# What you need to do:
The following data has a line with "change rate (equation" and a line with "nature of the". Write out exactly those lines and all the lines between them.

# Material shown:
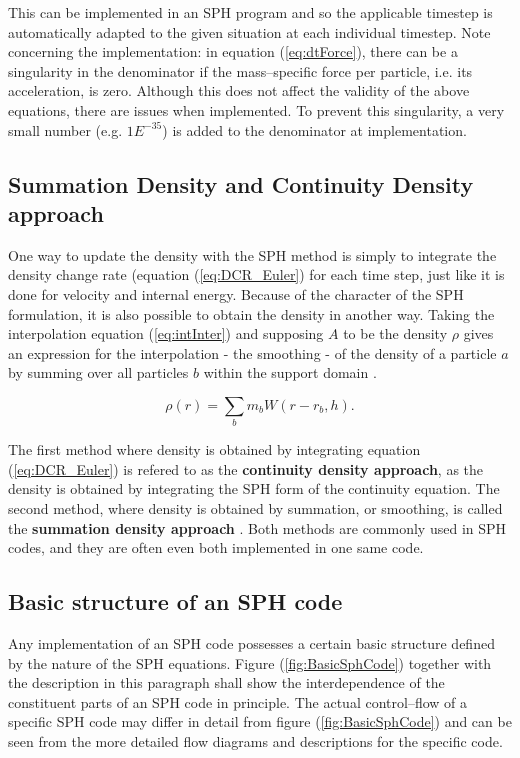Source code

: \documentclass{report}
\begin{document}
This can be implemented in an SPH program and so the applicable timestep is automatically adapted to the given situation at each individual timestep. 
Note concerning the implementation: in equation (\ref{eq:dtForce}), there can be a singularity in the denominator if the mass--specific force per particle, i.e. its acceleration, is zero. Although this does not affect the validity of the above equations, there are issues when implemented. To prevent this singularity, a very small number (e.g. $1E^{-35}$) is added to the denominator at implementation.




\subsection{Summation Density and Continuity Density approach}
\label{sec:DensCalcMode}
One way to update the density with the SPH method is simply to integrate the density 
change rate (equation (\ref{eq:DCR_Euler}) for each time step, just like it is done for velocity 
and internal energy. Because of the character of the SPH formulation, it is also  
possible to obtain the density in another way. Taking the interpolation equation 
(\ref{eq:intInter}) and supposing $A$ to be the density $\rho$ gives an expression for 
the interpolation - the smoothing - of the density of a particle $a$ by summing over 
all particles $b$ within the support domain \cite{Monaghan2005}.

\begin{equation}
\label{eq:SumDensity}
\rho(r)=\sum_b m_b W(r-r_b,h).
\end{equation}

The first method where density is obtained by integrating equation (\ref{eq:DCR_Euler}) is refered 
to as the {\bf continuity density approach}, as the density is obtained by integrating the SPH form of the continuity equation. The second method, where density is obtained by 
summation, or smoothing, is called the {\bf summation density approach} \cite{Liu2003}. 
Both methods are commonly used in SPH codes, and they are often even both implemented 
in one same code. 

\subsection{Basic structure of an SPH code}

Any implementation of an SPH code possesses a certain basic structure defined by the 
nature of the SPH equations. Figure (\ref{fig:BasicSphCode}) together with the description in this paragraph shall show the interdependence of the 
constituent parts of an SPH code in principle. The actual control--flow of a specific
SPH code may differ in detail from figure (\ref{fig:BasicSphCode}) and can be seen 
from the more detailed flow diagrams and descriptions for the specific code.
\end{document}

# Solution for this exercise:
change rate (equation (\ref{eq:DCR_Euler}) for each time step, just like it is done for velocity 
and internal energy. Because of the character of the SPH formulation, it is also  
possible to obtain the density in another way. Taking the interpolation equation 
(\ref{eq:intInter}) and supposing $A$ to be the density $\rho$ gives an expression for 
the interpolation - the smoothing - of the density of a particle $a$ by summing over 
all particles $b$ within the support domain \cite{Monaghan2005}.

\begin{equation}
\label{eq:SumDensity}
\rho(r)=\sum_b m_b W(r-r_b,h).
\end{equation}

The first method where density is obtained by integrating equation (\ref{eq:DCR_Euler}) is refered 
to as the {\bf continuity density approach}, as the density is obtained by integrating the SPH form of the continuity equation. The second method, where density is obtained by 
summation, or smoothing, is called the {\bf summation density approach} \cite{Liu2003}. 
Both methods are commonly used in SPH codes, and they are often even both implemented 
in one same code. 

\subsection{Basic structure of an SPH code}

Any implementation of an SPH code possesses a certain basic structure defined by the 
nature of the SPH equations. Figure (\ref{fig:BasicSphCode}) together with the description in this paragraph shall show the interdependence of the 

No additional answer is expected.